Mehmet Bina

Sonra Efendimiz (s.a.v.)'e yöneldim:

Mehmet Bina

«Yâ Rasûlâllah, Sen Rahmeten li’l-Âlemîn’sin, Sen’in huzuruna geldim, ama maddî-manevi tükenmiş olarak geldim. Artık mecalim ve takatim kalmadı. Bundan sonra kızımı Sana teslim ediyorum. Ben artık çaresizlikler içerisinde ne yapacağımı bilemiyorum...» diye naz ve niyaz içinde hıçkırarak, yalın ayak dışarı attım kendimi.
Bu manevi sekir hâlindeyken, yavrum Ümmügülsüm’ün «BABAA, BABAA!» diye haykıran sesi kulağımda çınladı. Bir de arkama baktım ki, doğru dürüst sürünemeyen kızım, hanımlar tarafından koşarak geliyor. Arkasında annesi de ona yetişmeye çalışıyor. Kızımla kucaklaşıp ağlaştık. «Yâ Rabbi, bu ne tecellidir!?» dedim. Hemen tekrar Harem-i Şerîf’e girip Efendimiz’e şükran duyguları içerisinde salât ü selâmlarda bulundum, Mevlâ’ma şükrettim. Sonra da sana müjde vermeye geldik. Mahmud ağabey, işte arabadalar, gel kendi gözlerinle gör!..”
Efendimiz (s.a.v.)’in rahmet ve şefaatine mazhar olan yeğenimiz, elimi öpmeye gelmişti. Şaşkın ve mutlu bir vaziyette gözyaşlarımızla ağzımızdan; «سُبْحَانَ اللّٰهِ وَ بِحَمْدِهِ سُبْحَانَ اللّٰهِ الْعَظِيمِ» hadis-i şerifi döküldü.
“–Bugün bayram oldu!” dedim. “İş paydos! Şükür kurbanları kesip, fakirleri de toplayıp akşama ziyafet verelim, Hatm-i Kur’ân cemiyeti yapalım. Harem-i Şerif’te yatsıyı eda ettikten sonra buluşalım.” dedim.
Onları eve gönderip arkalarından da giderek, fakir ama gönlü zengin bu güzel insanların evinde gerekli ihtiyaçları tespit edip akşam için hazırlık yaptık.
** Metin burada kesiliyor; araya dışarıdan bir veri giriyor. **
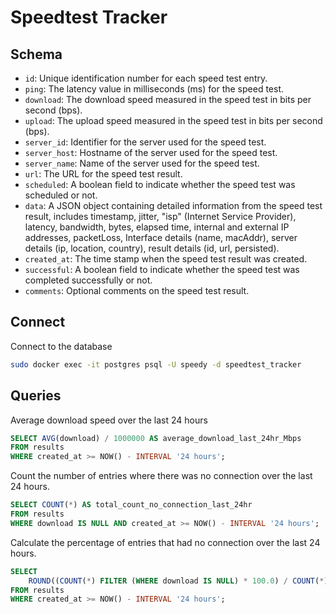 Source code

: # Speedtest Tracker

## Schema
- `id`: Unique identification number for each speed test entry.
- `ping`: The latency value in milliseconds (ms) for the speed test.
- `download`: The download speed measured in the speed test in bits per second (bps).
- `upload`: The upload speed measured in the speed test in bits per second (bps).
- `server_id`: Identifier for the server used for the speed test.
- `server_host`: Hostname of the server used for the speed test.
- `server_name`: Name of the server used for the speed test.
- `url`: The URL for the speed test result.
- `scheduled`: A boolean field to indicate whether the speed test was scheduled or not.
- `data`: A JSON object containing detailed information from the speed test result, includes timestamp, jitter, "isp" (Internet Service Provider), latency, bandwidth, bytes, elapsed time, internal and external IP addresses, packetLoss, Interface details (name, macAddr), server details (ip, location, country), result details (id, url, persisted).
- `created_at`: The time stamp when the speed test result was created.
- `successful`: A boolean field to indicate whether the speed test was completed successfully or not.
- `comments`: Optional comments on the speed test result.

## Connect

Connect to the database
```sh
sudo docker exec -it postgres psql -U speedy -d speedtest_tracker
```

## Queries

Average download speed over the last 24 hours
```sql
SELECT AVG(download) / 1000000 AS average_download_last_24hr_Mbps
FROM results
WHERE created_at >= NOW() - INTERVAL '24 hours';
```

Count the number of entries where there was no connection over the last 24 hours.
```sql
SELECT COUNT(*) AS total_count_no_connection_last_24hr
FROM results
WHERE download IS NULL AND created_at >= NOW() - INTERVAL '24 hours';
```

Calculate the percentage of entries that had no connection over the last 24 hours.
```sql
SELECT 
    ROUND((COUNT(*) FILTER (WHERE download IS NULL) * 100.0) / COUNT(*), 2) AS percentage_time_down
FROM results
WHERE created_at >= NOW() - INTERVAL '24 hours';
```
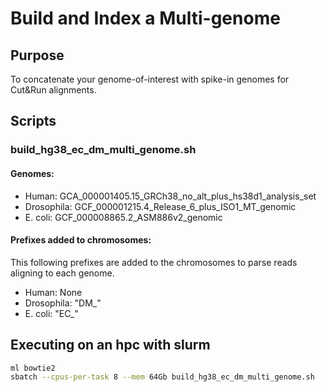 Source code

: # Build and Index a Multi-genome

## Purpose
To concatenate your genome-of-interest with spike-in genomes for Cut&Run alignments.

## Scripts
### build_hg38_ec_dm_multi_genome.sh
#### Genomes:
* Human:  GCA_000001405.15_GRCh38_no_alt_plus_hs38d1_analysis_set
* Drosophila:  GCF_000001215.4_Release_6_plus_ISO1_MT_genomic
* E. coli:  GCF_000008865.2_ASM886v2_genomic
#### Prefixes added to chromosomes:
This following prefixes are added to the chromosomes to parse reads aligning to each genome.
* Human:  None
* Drosophila:  "DM_"
* E. coli:  "EC_"

## Executing on an hpc with slurm
```bash
ml bowtie2
sbatch --cpus-per-task 8 --mem 64Gb build_hg38_ec_dm_multi_genome.sh
```
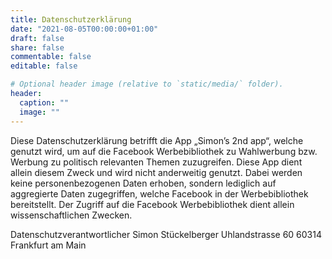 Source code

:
 ```yaml
---
title: Datenschutzerklärung
date: "2021-08-05T00:00:00+01:00"
draft: false
share: false
commentable: false
editable: false

# Optional header image (relative to `static/media/` folder).
header:
  caption: ""
  image: ""
---
```


Diese Datenschutzerklärung betrifft die App „Simon’s 2nd app“, welche
genutzt wird, um auf die Facebook Werbebibliothek zu Wahlwerbung bzw.
Werbung zu politisch relevanten Themen zuzugreifen. Diese App dient
allein diesem Zweck und wird nicht anderweitig genutzt. Dabei werden
keine personenbezogenen Daten erhoben, sondern lediglich auf aggregierte
Daten zugegriffen, welche Facebook in der Werbebibliothek bereitstellt.
Der Zugriff auf die Facebook Werbebibliothek dient allein
wissenschaftlichen Zwecken.

Datenschutzverantwortlicher Simon Stückelberger Uhlandstrasse 60 60314
Frankfurt am Main

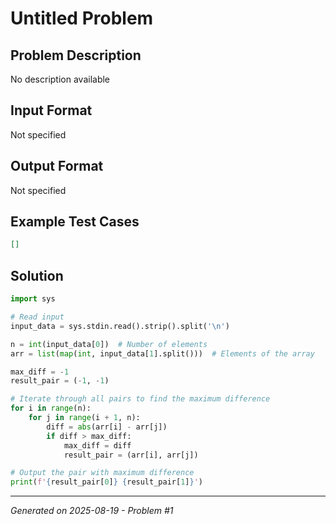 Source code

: # Untitled Problem

## Problem Description
No description available

## Input Format
Not specified

## Output Format
Not specified

## Example Test Cases
```json
[]
```

## Solution
```python
import sys

# Read input
input_data = sys.stdin.read().strip().split('\n')

n = int(input_data[0])  # Number of elements
arr = list(map(int, input_data[1].split()))  # Elements of the array

max_diff = -1
result_pair = (-1, -1)

# Iterate through all pairs to find the maximum difference
for i in range(n):
    for j in range(i + 1, n):
        diff = abs(arr[i] - arr[j])
        if diff > max_diff:
            max_diff = diff
            result_pair = (arr[i], arr[j])

# Output the pair with maximum difference
print(f'{result_pair[0]} {result_pair[1]}')
```

---
*Generated on 2025-08-19 - Problem #1* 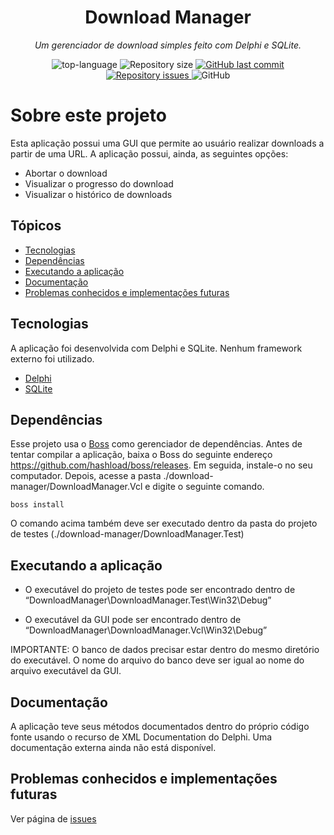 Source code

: <h1 align="center">Download Manager</h1>
<p align="center"><i>Um gerenciador de download simples feito com Delphi e SQLite.</i></p>

<p align="center" display="inline-block">
  <img src="https://img.shields.io/github/languages/top/ozmartins/downloadmanager" alt="top-language"/>  
  <img alt="Repository size" src="https://img.shields.io/github/repo-size/ozmartins/downloadmanager.svg">
  <a href="https://github.com/ozmartins/downloadmanager/commits/main">
    <img alt="GitHub last commit" src="https://img.shields.io/github/last-commit/ozmartins/downloadmanager.svg">
  </a>
  <a href="https://github.com/ozmartins/downloadmanager/issues">
    <img alt="Repository issues" src="https://img.shields.io/github/issues/ozmartins/downloadmanager.svg">
  </a>
  <img alt="GitHub" src="https://img.shields.io/github/license/ozmartins/downloadmanager.svg">
  </p>
</p>

# Sobre este projeto
Esta aplicação possui uma GUI que permite ao usuário realizar downloads a partir de uma URL. A aplicação possui, ainda, as seguintes opções:
- Abortar o download
- Visualizar o progresso do download 
- Visualizar o histórico de downloads

## Tópicos

 - [Tecnologias](#tecnologias)
 - [Dependências](#dependências)
 - [Executando a aplicação](#executando-a-aplicação)
 - [Documentação](#documentação)
 - [Problemas conhecidos e implementações futuras](#problemas-conhecidos-e-implementações-futuras)
 
## Tecnologias
A aplicação foi desenvolvida com Delphi e SQLite. Nenhum framework externo foi utilizado.

 - [Delphi](https://www.embarcadero.com/products/delphi)
 - [SQLite](https://sqlite.org/index.html)

## Dependências

Esse projeto usa o [Boss](https://github.com/HashLoad/boss) como gerenciador de dependências. Antes de tentar compilar a aplicação, baixa o Boss do seguinte endereço https://github.com/hashload/boss/releases. Em seguida, instale-o no seu computador. Depois, acesse a pasta ./download-manager/DownloadManager.Vcl e digite o seguinte comando.

```
boss install
```
O comando acima também deve ser executado dentro da pasta do projeto de testes (./download-manager/DownloadManager.Test)

## Executando a aplicação

- O executável do projeto de testes pode ser encontrado dentro de “DownloadManager\DownloadManager.Test\Win32\Debug”

- O executável da GUI pode ser encontrado dentro de “DownloadManager\DownloadManager.Vcl\Win32\Debug”

IMPORTANTE: O banco de dados precisar estar dentro do mesmo diretório do executável. O nome do arquivo do banco deve ser igual ao nome do arquivo executável da GUI.

## Documentação
A aplicação teve seus métodos documentados dentro do próprio código fonte usando o recurso de XML Documentation do Delphi. Uma documentação externa ainda não está disponível.

## Problemas conhecidos e implementações futuras
Ver página de [issues](https://github.com/ozmartins/DownloadManager/issues)
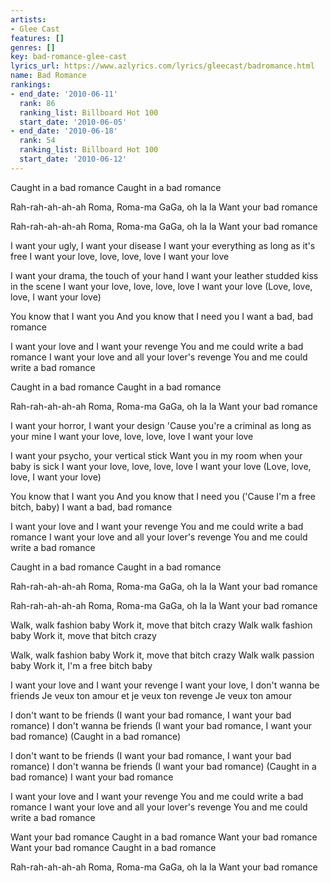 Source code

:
 ```yaml
---
artists:
- Glee Cast
features: []
genres: []
key: bad-romance-glee-cast
lyrics_url: https://www.azlyrics.com/lyrics/gleecast/badromance.html
name: Bad Romance
rankings:
- end_date: '2010-06-11'
  rank: 86
  ranking_list: Billboard Hot 100
  start_date: '2010-06-05'
- end_date: '2010-06-18'
  rank: 54
  ranking_list: Billboard Hot 100
  start_date: '2010-06-12'
---
```


Caught in a bad romance
Caught in a bad romance

Rah-rah-ah-ah-ah
Roma, Roma-ma
GaGa, oh la la
Want your bad romance

Rah-rah-ah-ah-ah
Roma, Roma-ma
GaGa, oh la la
Want your bad romance

I want your ugly, I want your disease
I want your everything as long as it's free
I want your love, love, love, love
I want your love

I want your drama, the touch of your hand
I want your leather studded kiss in the scene
I want your love, love, love, love
I want your love
(Love, love, love, I want your love)

You know that I want you
And you know that I need you
I want a bad, bad romance

I want your love and I want your revenge
You and me could write a bad romance
I want your love and all your lover's revenge
You and me could write a bad romance

Caught in a bad romance
Caught in a bad romance

Rah-rah-ah-ah-ah
Roma, Roma-ma
GaGa, oh la la
Want your bad romance

I want your horror, I want your design
'Cause you're a criminal as long as your mine
I want your love, love, love, love
I want your love

I want your psycho, your vertical stick
Want you in my room when your baby is sick
I want your love, love, love, love
I want your love
(Love, love, love, I want your love)

You know that I want you
And you know that I need you
('Cause I'm a free bitch, baby)
I want a bad, bad romance

I want your love and I want your revenge
You and me could write a bad romance
I want your love and all your lover's revenge
You and me could write a bad romance

Caught in a bad romance
Caught in a bad romance

Rah-rah-ah-ah-ah
Roma, Roma-ma
GaGa, oh la la
Want your bad romance

Rah-rah-ah-ah-ah
Roma, Roma-ma
GaGa, oh la la
Want your bad romance

Walk, walk fashion baby
Work it, move that bitch crazy
Walk walk fashion baby
Work it, move that bitch crazy

Walk, walk fashion baby
Work it, move that bitch crazy
Walk walk passion baby
Work it, I'm a free bitch baby

I want your love and I want your revenge
I want your love, I don't wanna be friends
Je veux ton amour et je veux ton revenge
Je veux ton amour

I don't want to be friends
(I want your bad romance, I want your bad romance)
I don't wanna be friends
(I want your bad romance, I want your bad romance)
(Caught in a bad romance)

I don't want to be friends
(I want your bad romance, I want your bad romance)
I don't wanna be friends
(I want your bad romance)
(Caught in a bad romance)
I want your bad romance

I want your love and I want your revenge
You and me could write a bad romance
I want your love and all your lover's revenge
You and me could write a bad romance

Want your bad romance
Caught in a bad romance
Want your bad romance
Want your bad romance
Caught in a bad romance

Rah-rah-ah-ah-ah
Roma, Roma-ma
GaGa, oh la la
Want your bad romance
Akrabalar, eş-dost toplanmıştı. Önceleri şifa dilemek için kalkan eller, şimdi şükür için kalkıyordu. Her tarafı huzur kaplamıştı. İmanın, teslimiyetin, ümit kesmemenin, saf bir gönülle ve usulüne uygun, hattâ naz ile edilen tevessül ve duanın neticesiydi bu. Tıbben imkânsız denilen bir vakıada; kulun, Efendimiz (s.a.v.) vesilesiyle Allah’a niyazı neticesinde, ikrâm-ı ilâhîye mazhar oluşunun, çok açık ve net bir tablosuydu bu.
Yemenli Ahmed Efendi ile sabah buluştuğumuzda kendisine:
“–Şimdi bizi bekleyen, bir büyük hizmet daha var. Hadi bakalım, bu işe sebep olan doktor beye teşekkür borçluyuz. Bu iş, telefonla da olmaz. Sizlerde zihnî bir problem olduğunu düşünebilir. Birkaç gün istirahat ettikten sonra, Ümmügülsüm’ü de alarak yine üçünüz, doğru Riyad’a gideceksiniz. Bilet ve otel masraflarını biz inşallah ayarlarız. Doktorun, o güzel düşüncesinin bu kadar çabuk tahakkuk ettiğini kendi gözleriyle görmesi lâzım. Hatta sırf o değil, altı aydır kızının hizmetinde bulunan diğer doktorlar, hasta bakıcılar, hizmetkârlar, idari personel vs. hepsi görmeli. Tıp literatürüne geçecek bu hâdise, nice hidayetlere vesile olabilir…” dedim.
Bir hafta sonra üçünü uğurladık. Doktor beyin yanından beni aramalarını rica etmiştim. Mutluluk gözyaşları içinde doktorla aramızda şu telefon konuşması geçti.
Doktor dedi ki:
“–Mesleğimizin gayesi, işte böyle hizmet olmalı.”